Lise son sınıfta, bir gün Haldun Taner’le konuşurken hocanın “Sizin tezgâhta neler var” sorusuna “Şimdilik biraz olgunlaştırıyorum. Bir kısa suskunluk dönemi yaşıyorum” karşılığını vermesi üzerine Haldun hoca, “Böyle yaparsanız korkarım 30 yıl bir suskunluk dönemi yaşarsınız” diyor. Yiğit Okur burada anlatmaya karar verdi ve inanılır gibi değil ama gerçekten 30 yıl ara verdikten sonra tekrar yazmaya başladı. Gerçekten de 36 yıl aradan sonra Hulki Bey ve Arkadaşları ile tekrar yazın dünyasına dönen Yiğit Okur kısa zamanda 10’dan fazla kitap yazmış, bu süre içinde birçok roman ve öykü ödülü kazanmıştır. Yiğit Okur, sanat yaşamda 36 yıl suskunluk dönemi olan seçkin bir yazar olarak ömrünün son yıllarını açığı kapatmak üzere birbiri ardına eserler veren, kendine özgü hamuru ve müstesna bir anlatıcılığı olan biridir. 

Yiğit Okur baba mesleği hukukçuluğu seçmesinde Elizabeth’in Donu adlı şiirin de etkisi olduğunu söyledi. Öykü şöyle:

Sınav dönemlerinde yaz tatillerinin sonunda okula giden arkadaşlar Çiçek Pasajı’nda buluşurdu. Yine bir sınav dönemiydi. Galatasaraylı son sınıf öğrencileri okulun daha açılmamış olmasına rağmen Çiçek Pasajı’nda buluşmuşlardı. Yiğit de boş sınıfları gezmiş, sonra okulun karşısındaki Çiçek Pasajı’na damlamıştı. Heyecanlıydı bugün. Anlatacaklarını teker teker sıraladıktan sonra bir kâğıt attı masaya. “Bir de bunu buldum” dedi. Kâğıdın üzerinde Yiğit’in elyazısıyla şunlar yazılıydı: 

“Elizabeth’in donu bin dolar

Seninkine Kezban’ım pire dolar, bit dolar.”

Tepkilerden kâğıttaki dizelerin çok beğenildiği anlaşılıyordu. 

-Döktürmüşsün dedi arkadaşlarından biri Yiğit’e.

-Ben yazmadım. Orada karatahtada yazılıydı. Kim olduğuna dair de herhangi bir şey yazılmamıştı. 

Herkes bir tahminde bulunmaya başladı. Bir türlü çıkaramıyorlardı. Sonunda ihale Yiğit’e kaldı.

-Sen yazmışsındır sen.
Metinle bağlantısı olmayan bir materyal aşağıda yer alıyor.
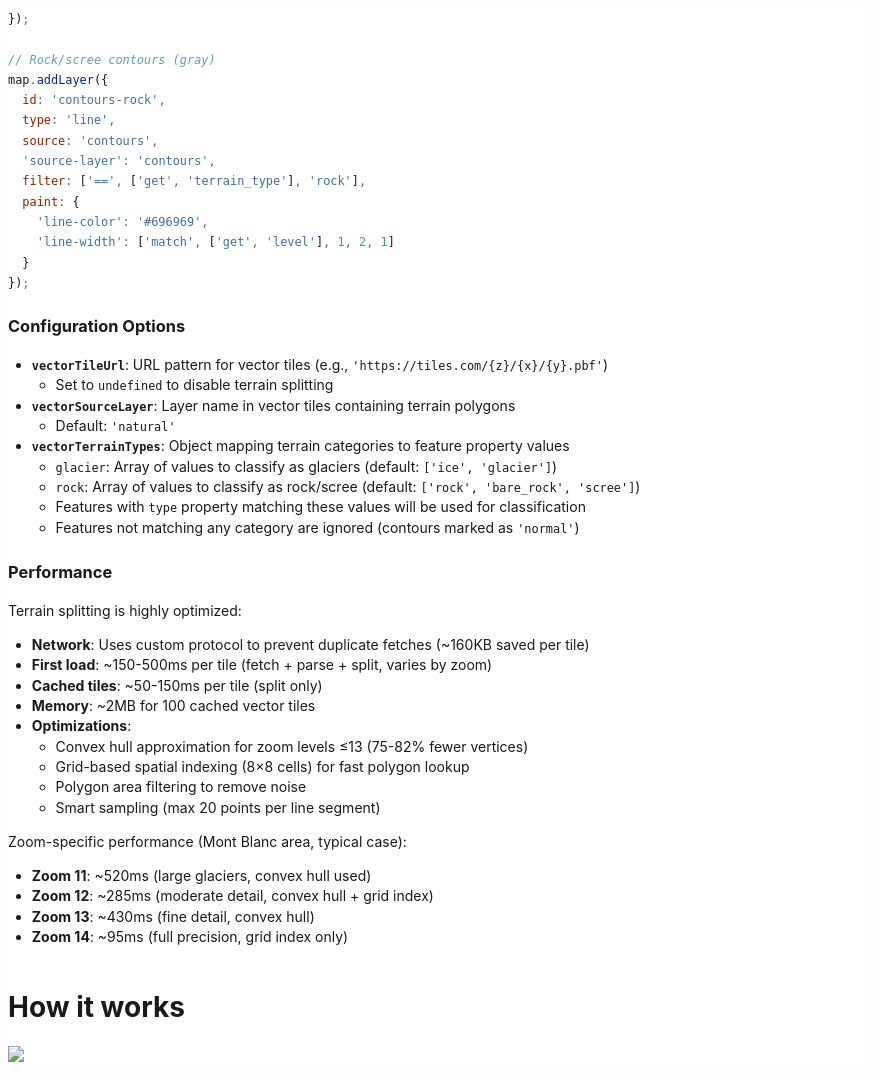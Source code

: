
 ```javascript
});

// Rock/scree contours (gray)
map.addLayer({
  id: 'contours-rock',
  type: 'line',
  source: 'contours',
  'source-layer': 'contours',
  filter: ['==', ['get', 'terrain_type'], 'rock'],
  paint: {
    'line-color': '#696969',
    'line-width': ['match', ['get', 'level'], 1, 2, 1]
  }
});
```

### Configuration Options

- **`vectorTileUrl`**: URL pattern for vector tiles (e.g., `'https://tiles.com/{z}/{x}/{y}.pbf'`)
  - Set to `undefined` to disable terrain splitting
- **`vectorSourceLayer`**: Layer name in vector tiles containing terrain polygons
  - Default: `'natural'`
- **`vectorTerrainTypes`**: Object mapping terrain categories to feature property values
  - `glacier`: Array of values to classify as glaciers (default: `['ice', 'glacier']`)
  - `rock`: Array of values to classify as rock/scree (default: `['rock', 'bare_rock', 'scree']`)
  - Features with `type` property matching these values will be used for classification
  - Features not matching any category are ignored (contours marked as `'normal'`)

### Performance

Terrain splitting is highly optimized:

- **Network**: Uses custom protocol to prevent duplicate fetches (~160KB saved per tile)
- **First load**: ~150-500ms per tile (fetch + parse + split, varies by zoom)
- **Cached tiles**: ~50-150ms per tile (split only)
- **Memory**: ~2MB for 100 cached vector tiles
- **Optimizations**:
  - Convex hull approximation for zoom levels ≤13 (75-82% fewer vertices)
  - Grid-based spatial indexing (8×8 cells) for fast polygon lookup
  - Polygon area filtering to remove noise
  - Smart sampling (max 20 points per line segment)

Zoom-specific performance (Mont Blanc area, typical case):
- **Zoom 11**: ~520ms (large glaciers, convex hull used)
- **Zoom 12**: ~285ms (moderate detail, convex hull + grid index)
- **Zoom 13**: ~430ms (fine detail, convex hull)
- **Zoom 14**: ~95ms (full precision, grid index only)

# How it works

<img src="architecture.png" width="500">
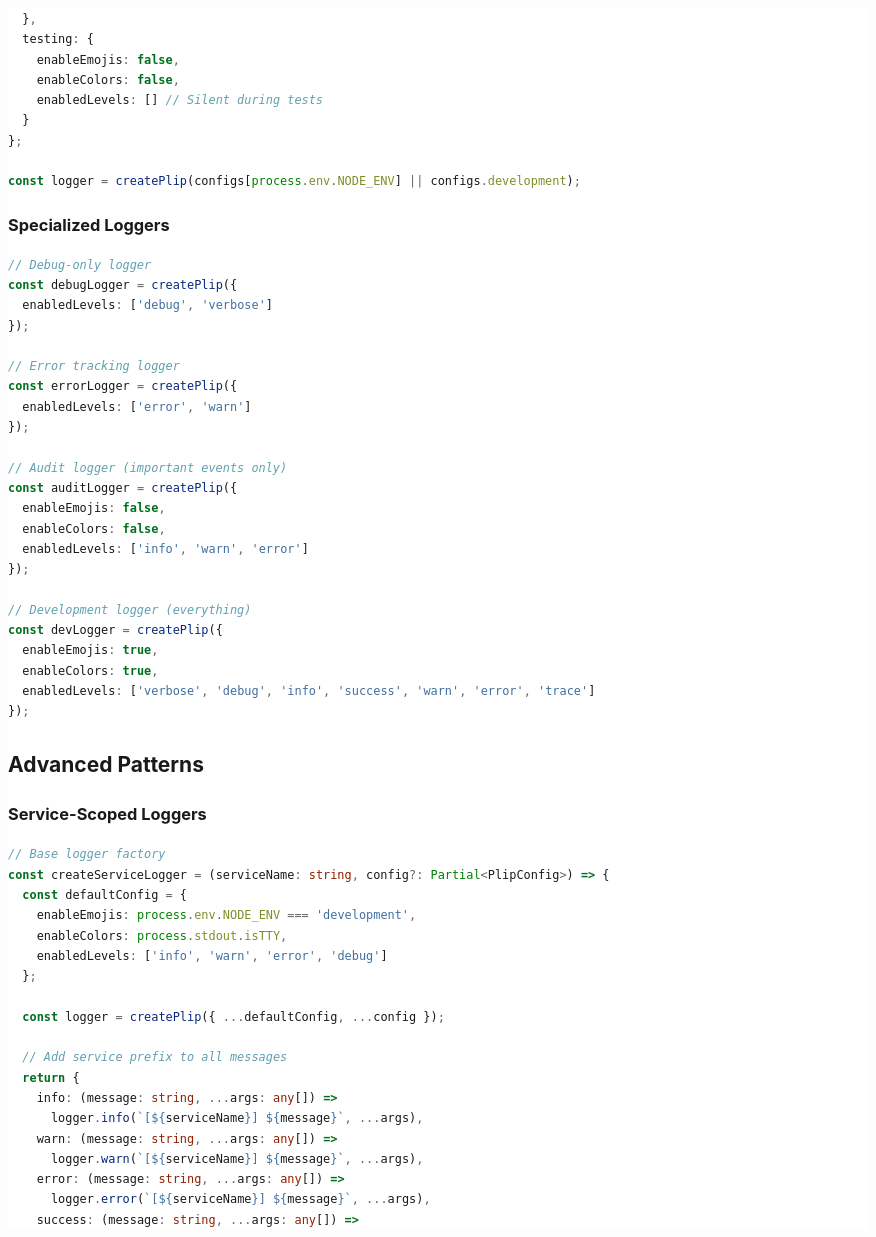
 ```typescript
  },
  testing: {
    enableEmojis: false,
    enableColors: false,
    enabledLevels: [] // Silent during tests
  }
};

const logger = createPlip(configs[process.env.NODE_ENV] || configs.development);
```

### Specialized Loggers

```typescript
// Debug-only logger
const debugLogger = createPlip({
  enabledLevels: ['debug', 'verbose']
});

// Error tracking logger
const errorLogger = createPlip({
  enabledLevels: ['error', 'warn']
});

// Audit logger (important events only)
const auditLogger = createPlip({
  enableEmojis: false,
  enableColors: false,
  enabledLevels: ['info', 'warn', 'error']
});

// Development logger (everything)
const devLogger = createPlip({
  enableEmojis: true,
  enableColors: true,
  enabledLevels: ['verbose', 'debug', 'info', 'success', 'warn', 'error', 'trace']
});
```

## Advanced Patterns

### Service-Scoped Loggers

```typescript
// Base logger factory
const createServiceLogger = (serviceName: string, config?: Partial<PlipConfig>) => {
  const defaultConfig = {
    enableEmojis: process.env.NODE_ENV === 'development',
    enableColors: process.stdout.isTTY,
    enabledLevels: ['info', 'warn', 'error', 'debug']
  };

  const logger = createPlip({ ...defaultConfig, ...config });

  // Add service prefix to all messages
  return {
    info: (message: string, ...args: any[]) => 
      logger.info(`[${serviceName}] ${message}`, ...args),
    warn: (message: string, ...args: any[]) => 
      logger.warn(`[${serviceName}] ${message}`, ...args),
    error: (message: string, ...args: any[]) => 
      logger.error(`[${serviceName}] ${message}`, ...args),
    success: (message: string, ...args: any[]) => 
```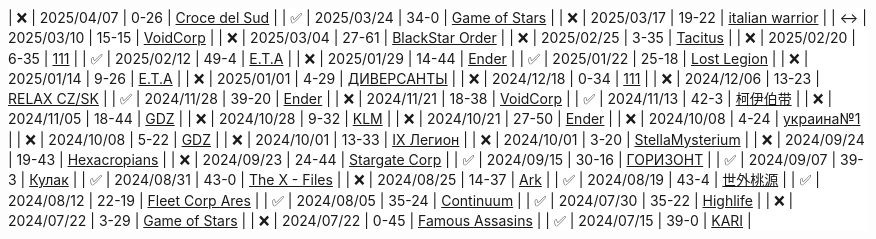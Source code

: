 | ❌ | 2025/04/07 | 0-26 | [Croce del Sud](https://ws.tsl.rocks/corp/d0899d3aea0aaed6c7d87de378c6c82274ff8dcdabad391d44c2f08f98039af1/) |
| ✅ | 2025/03/24 | 34-0 | [Game of Stars](https://ws.tsl.rocks/corp/ad5bb68e6076ee70e6715ecead226fc9880b66a87b68acb3098843f723c1562e/) |
| ❌ | 2025/03/17 | 19-22 | [italian warrior](https://ws.tsl.rocks/corp/250e012fb7b1b538e15fd2775ee25239b9c59b999c6c3271340cc97d4654df79/) |
| ↔️ | 2025/03/10 | 15-15 | [VoidCorp](https://ws.tsl.rocks/corp/b866417e5607f8434347bb5f986e37c4fa7dda68b3882f0135d186043d3f68a3/) |
| ❌ | 2025/03/04 | 27-61 | [BlackStar Order](https://ws.tsl.rocks/corp/e75857448fb1e8d620c964ec4abe23f7e07374a4a70fde79f655862152e8f428/) |
| ❌ | 2025/02/25 | 3-35 | [Tacitus](https://ws.tsl.rocks/corp/257625cedb6403e6979963e22a6ab809b81b08f41e868fa3498440abaf1780e0/) |
| ❌ | 2025/02/20 | 6-35 | [111](https://ws.tsl.rocks/corp/8d75e4e46c8d7085ee9d2a2cea20a90129b724ea01c8a20b2f43f83bf3de2350/) |
| ✅ | 2025/02/12 | 49-4 | [E\.T\.A](https://ws.tsl.rocks/corp/33dd13a30f1fb86a48aa1e97053cb0d1d12985b0fc5f258edb5f36632dd42082/) |
| ❌ | 2025/01/29 | 14-44 | [Ender](https://ws.tsl.rocks/corp/71bc7ab0134ea1a0c057680d9d8465bd65b54fc1c78d9b7b9b582baabfd46e0d/) |
| ✅ | 2025/01/22 | 25-18 | [Lost Legion](https://ws.tsl.rocks/corp/451b249473bf36e9f688ffd82a5955f04fc586b1dc545ff81277a4d73af47623/) |
| ❌ | 2025/01/14 | 9-26 | [E\.T\.A](https://ws.tsl.rocks/corp/33dd13a30f1fb86a48aa1e97053cb0d1d12985b0fc5f258edb5f36632dd42082/) |
| ❌ | 2025/01/01 | 4-29 | [ДИВЕРСАНТЫ](https://ws.tsl.rocks/corp/888c6867d19667e4ed2d1c33723960d52d5f92fd8a93eb6ff380d218604939fb/) |
| ❌ | 2024/12/18 | 0-34 | [111](https://ws.tsl.rocks/corp/8d75e4e46c8d7085ee9d2a2cea20a90129b724ea01c8a20b2f43f83bf3de2350/) |
| ❌ | 2024/12/06 | 13-23 | [RELAX CZ/SK](https://ws.tsl.rocks/corp/051a82098a716580383e9ab0d025dd67a8e7ad93da00f1610c449a784f3dc825/) |
| ✅ | 2024/11/28 | 39-20 | [Ender](https://ws.tsl.rocks/corp/71bc7ab0134ea1a0c057680d9d8465bd65b54fc1c78d9b7b9b582baabfd46e0d/) |
| ❌ | 2024/11/21 | 18-38 | [VoidCorp](https://ws.tsl.rocks/corp/b866417e5607f8434347bb5f986e37c4fa7dda68b3882f0135d186043d3f68a3/) |
| ✅ | 2024/11/13 | 42-3 | [柯伊伯带](https://ws.tsl.rocks/corp/fc3e5142b08821a025c19f7e687a2ba97cc1e728d81555f077feb04f3839c4a0/) |
| ❌ | 2024/11/05 | 18-44 | [GDZ](https://ws.tsl.rocks/corp/a04890160268d05cf11f997b0a1c724fbbcfa66b2ea4cb1c4b56ca18d0425d62/) |
| ❌ | 2024/10/28 | 9-32 | [KLM](https://ws.tsl.rocks/corp/963e490e64d4703042415d3fcd8267ff87fbfd3383b83d447d29d842f2a446a1/) |
| ❌ | 2024/10/21 | 27-50 | [Ender](https://ws.tsl.rocks/corp/71bc7ab0134ea1a0c057680d9d8465bd65b54fc1c78d9b7b9b582baabfd46e0d/) |
| ❌ | 2024/10/08 | 4-24 | [украина№1](https://ws.tsl.rocks/corp/c764dc8c07d1ae2ce06aba821c24a7106f169a21b59e724b0216cd8586cde6a6/) |
| ❌ | 2024/10/08 | 5-22 | [GDZ](https://ws.tsl.rocks/corp/a04890160268d05cf11f997b0a1c724fbbcfa66b2ea4cb1c4b56ca18d0425d62/) |
| ❌ | 2024/10/01 | 13-33 | [IX Легион](https://ws.tsl.rocks/corp/1621eab3bcc1ebffe496faadcde81cd31c503b2ac667ef88fbf2d64ea1f9908b/) |
| ❌ | 2024/10/01 | 3-20 | [StellaMysterium](https://ws.tsl.rocks/corp/cfaaa81ed93cc9361ade470c3414c73ecf77068badd68d624c7b3f486d142b10/) |
| ❌ | 2024/09/24 | 19-43 | [Hexacropians](https://ws.tsl.rocks/corp/1663ae68266882a1c09b5a4e5a16b97770e86390b7af7bcfc66b46213334a3a2/) |
| ❌ | 2024/09/23 | 24-44 | [Stargate Corp](https://ws.tsl.rocks/corp/b698cd0d86be60954a4b995f79fffe102a71c350e47fbdc2a5827f0ed0ca455d/) |
| ✅ | 2024/09/15 | 30-16 | [ГОРИЗОНТ](https://ws.tsl.rocks/corp/fc3e048fc6343ca1150c739ea0ee3851e467726090f1a6be2e8ce1f4851c7362/) |
| ✅ | 2024/09/07 | 39-3 | [Кулак](https://ws.tsl.rocks/corp/8690c5dbe16d9d069bed96f14a2f11a942c4259147f0623fa224dc50f4009b36/) |
| ✅ | 2024/08/31 | 43-0 | [The X \- Files](https://ws.tsl.rocks/corp/f13cb0ae2dbb0654a2067c8749f86bce49edc5b520bd391c7af11948f23a41fb/) |
| ❌ | 2024/08/25 | 14-37 | [Ark](https://ws.tsl.rocks/corp/febd79d038ed9af667e201309060d9662ba825ba9be2b5b95418ac20a8e70c80/) |
| ✅ | 2024/08/19 | 43-4 | [世外桃源](https://ws.tsl.rocks/corp/7692df8056cb0736bfc429336e43c74a12d3a237305a08cef10617650dc020db/) |
| ✅ | 2024/08/12 | 22-19 | [Fleet Corp Ares](https://ws.tsl.rocks/corp/8ceac360859239e9b9386b5e4a0c3d3c7e75941b010804ab8b405d9eb6f806f6/) |
| ✅ | 2024/08/05 | 35-24 | [Continuum](https://ws.tsl.rocks/corp/ea5fb17c8fcf67a15bd5a194549206adba2279a79973a34bcfd0abb1e3cf9107/) |
| ✅ | 2024/07/30 | 35-22 | [Highlife](https://ws.tsl.rocks/corp/e667e116808de19118853c1729815a3431a83531f951514ab8aa77a345cc8e40/) |
| ❌ | 2024/07/22 | 3-29 | [Game of Stars](https://ws.tsl.rocks/corp/ad5bb68e6076ee70e6715ecead226fc9880b66a87b68acb3098843f723c1562e/) |
| ❌ | 2024/07/22 | 0-45 | [Famous Assasins](https://ws.tsl.rocks/corp/8a3aea3b3dacfd3dcdb402e896204557e250b07b8a5e04b5814600c66cc1a25b/) |
| ✅ | 2024/07/15 | 39-0 | [KARI](https://ws.tsl.rocks/corp/4434276aa1aebbe4c0a69ac51dff9c243c5287d00096e12c87e8590318a2ab65/) |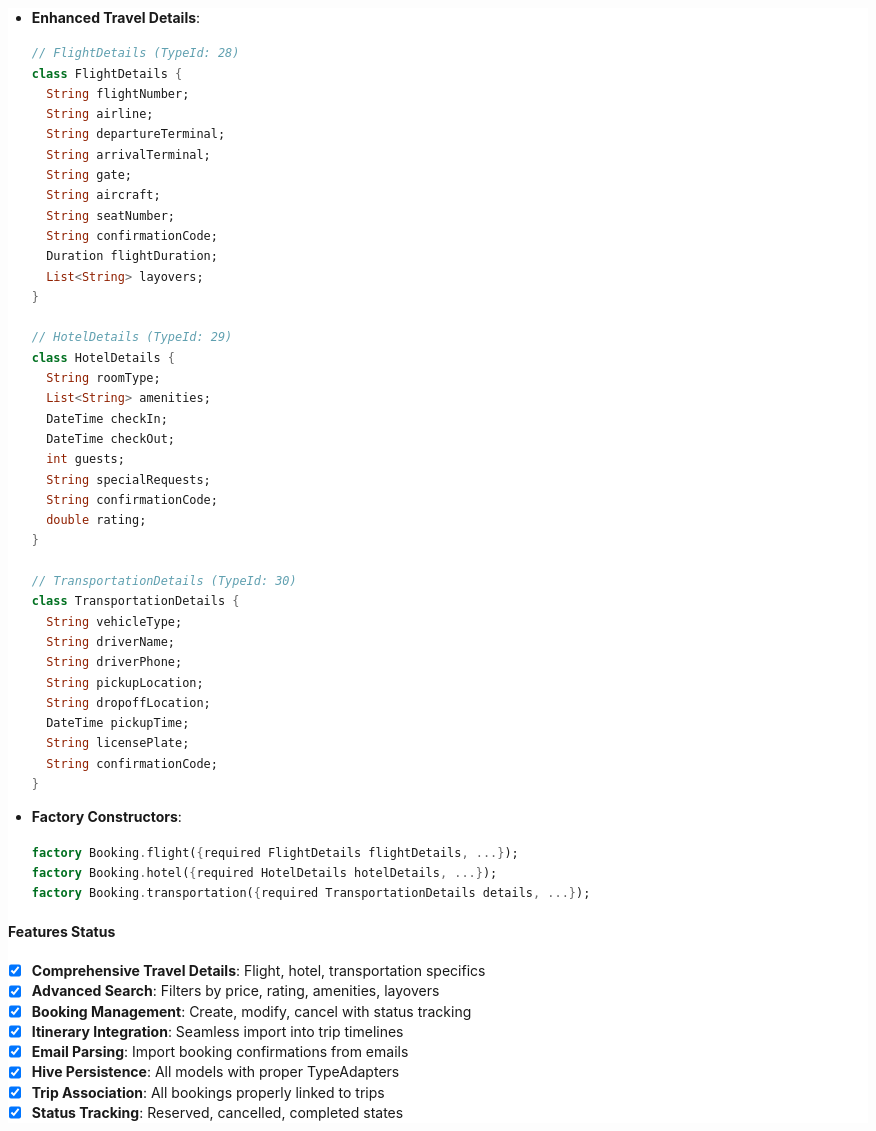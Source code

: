   - **Enhanced Travel Details**:
    ```dart
    // FlightDetails (TypeId: 28)
    class FlightDetails {
      String flightNumber;
      String airline; 
      String departureTerminal;
      String arrivalTerminal;
      String gate;
      String aircraft;
      String seatNumber;
      String confirmationCode;
      Duration flightDuration;
      List<String> layovers;
    }

    // HotelDetails (TypeId: 29)  
    class HotelDetails {
      String roomType;
      List<String> amenities;
      DateTime checkIn;
      DateTime checkOut;
      int guests;
      String specialRequests;
      String confirmationCode;
      double rating;
    }

    // TransportationDetails (TypeId: 30)
    class TransportationDetails {
      String vehicleType;
      String driverName;
      String driverPhone;
      String pickupLocation;
      String dropoffLocation;
      DateTime pickupTime;
      String licensePlate;
      String confirmationCode;
    }
    ```

  - **Factory Constructors**:
    ```dart
    factory Booking.flight({required FlightDetails flightDetails, ...});
    factory Booking.hotel({required HotelDetails hotelDetails, ...});  
    factory Booking.transportation({required TransportationDetails details, ...});
    ```

#### Features Status
- [x] **Comprehensive Travel Details**: Flight, hotel, transportation specifics
- [x] **Advanced Search**: Filters by price, rating, amenities, layovers
- [x] **Booking Management**: Create, modify, cancel with status tracking
- [x] **Itinerary Integration**: Seamless import into trip timelines
- [x] **Email Parsing**: Import booking confirmations from emails
- [x] **Hive Persistence**: All models with proper TypeAdapters
- [x] **Trip Association**: All bookings properly linked to trips
- [x] **Status Tracking**: Reserved, cancelled, completed states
Üslubu da sana benziyor. 

O gün bir türlü çıkaramadılar şiirin kimin olduğunu. Sonraki günler boyunca hep sorup soruşturdular şiiri kim yazdı diye. Çıkaramıyorlardı. Son olarak üslubu onunkini andırdığı için Orhon Arıburnu’nun olduğuna karar verdiler. Şairi bulunamamasına rağmen herkes buna bayılıyordu. Bir açık artırmada ünlü film yıldızı Elizabeth Taylor’ın donuna bin dolar verildiği haberi gazetelerde çıkmıştı. Şiir kısa süre içinde herkesin dilindeydi. Ama şairi bir türlü bulunamıyordu. Dilden düşmez hale gelince içindeki toplumsal hiciv de dikkati çeker olmuştu. 1950’li yıllarda bu tür toplumsal hicivler solculuğa işaretti. Sonunda Yiğit de şiir yüzünden iyi saatte olsunlara ifade vermek zorunda kaldı:

-Çok hoşuma gitti. Ama ben yazmadım. Sınıfın tahtasında yazılıydı. Kimin olduğuna dair de hiçbir belirti yoktu.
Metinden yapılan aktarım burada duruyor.